Dinosaurs (the non-bird ones) lived from about 245 million years ago until about 66 million years ago, so the last dinosaurs died out roughly 66 million years in the past.

Quick Scoop

  • Dinosaurs first appeared around 240–245 million years ago in the Triassic Period.
  • They dominated Earth through the Jurassic and Cretaceous periods, together called the Mesozoic Era.
  • Non-bird dinosaurs went extinct about 66 million years ago in a mass extinction event, likely triggered by a large asteroid impact plus major climate changes.
  • That means the closest dinosaurs are about 66 million years in the past – unimaginably long before humans appeared.

Mini Timeline (Story Style)

Imagine Earth’s history as a 24‑hour day:

  1. Life starts in the sea early in the “day.”
  1. Around 10:30 p.m., dinosaurs show up during the Triassic Period, on a world with one huge supercontinent, Pangaea.
  1. Through the Jurassic and Cretaceous, continents slowly drift apart and dinosaurs spread and diversify into many forms – giant long‑necks, horned dinosaurs, fast hunters, and more.
  1. At about 11:40 p.m., 66 million years ago, a catastrophic extinction wipes out all non-bird dinosaurs.
  1. Humans only show up in the last seconds before midnight, long after dinosaurs are gone.
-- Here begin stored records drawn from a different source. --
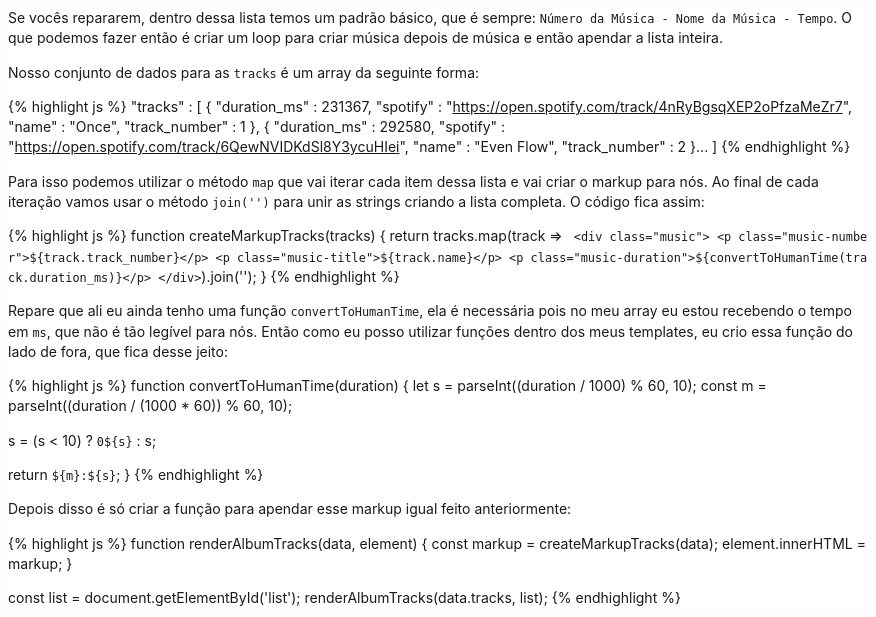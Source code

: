 Se vocês repararem, dentro dessa lista temos um padrão básico, que é sempre: `Número da Música - Nome da Música - Tempo`. O que podemos fazer então é criar um loop para criar música depois de música e então apendar a lista inteira.

Nosso conjunto de dados para as `tracks` é um array da seguinte forma:

{% highlight js %}
"tracks" : [
    {
      "duration_ms" : 231367,
      "spotify" : "https://open.spotify.com/track/4nRyBgsqXEP2oPfzaMeZr7",
      "name" : "Once",
      "track_number" : 1
    }, {
      "duration_ms" : 292580,
      "spotify" : "https://open.spotify.com/track/6QewNVIDKdSl8Y3ycuHIei",
      "name" : "Even Flow",
      "track_number" : 2
    }...
]
{% endhighlight %}

Para isso podemos utilizar o método `map` que vai iterar cada item dessa lista e vai criar o markup para nós. Ao final de cada iteração vamos usar o método `join('')` para unir as strings criando a lista completa. O código fica assim:

{% highlight js %}
function createMarkupTracks(tracks) {
  return tracks.map(track => `
    <div class="music">
      <p class="music-number">${track.track_number}</p>
      <p class="music-title">${track.name}</p>
      <p class="music-duration">${convertToHumanTime(track.duration_ms)}</p>
    </div>`).join('');
}
{% endhighlight %}

Repare que ali eu ainda tenho uma função `convertToHumanTime`, ela é necessária pois no meu array eu estou recebendo o tempo em `ms`, que não é tão legível para nós. Então como eu posso utilizar funções dentro dos meus templates, eu crio essa função do lado de fora, que fica desse jeito:

{% highlight js %}
function convertToHumanTime(duration) {
  let s = parseInt((duration / 1000) % 60, 10);
  const m = parseInt((duration / (1000 * 60)) % 60, 10);

  s = (s < 10) ? `0${s}` : s;

  return `${m}:${s}`;
}
{% endhighlight %}

Depois disso é só criar a função para apendar esse markup igual feito anteriormente:

{% highlight js %}
function renderAlbumTracks(data, element) {
  const markup = createMarkupTracks(data);
  element.innerHTML = markup;
}

const list = document.getElementById('list');
renderAlbumTracks(data.tracks, list);
{% endhighlight %}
Why This Is a Trending Question

People still ask “how long ago were dinosaurs alive?” because:

  • New fossil discoveries keep refining the dates and details of dinosaur evolution and extinction.
  • Popular movies, games, and documentaries constantly bring dinosaurs back into the spotlight, making their time on Earth feel almost recent even though it’s tens of millions of years ago.
  • Scientists now emphasize that birds are living dinosaurs, so in a sense dinosaurs as a group never fully disappeared – only the big non-bird ones did.

TL;DR

Non-bird dinosaurs lived roughly between 245 million and 66 million years ago, with the last of them dying out about 66 million years ago.

Information gathered from public forums or data available on the internet and portrayed here.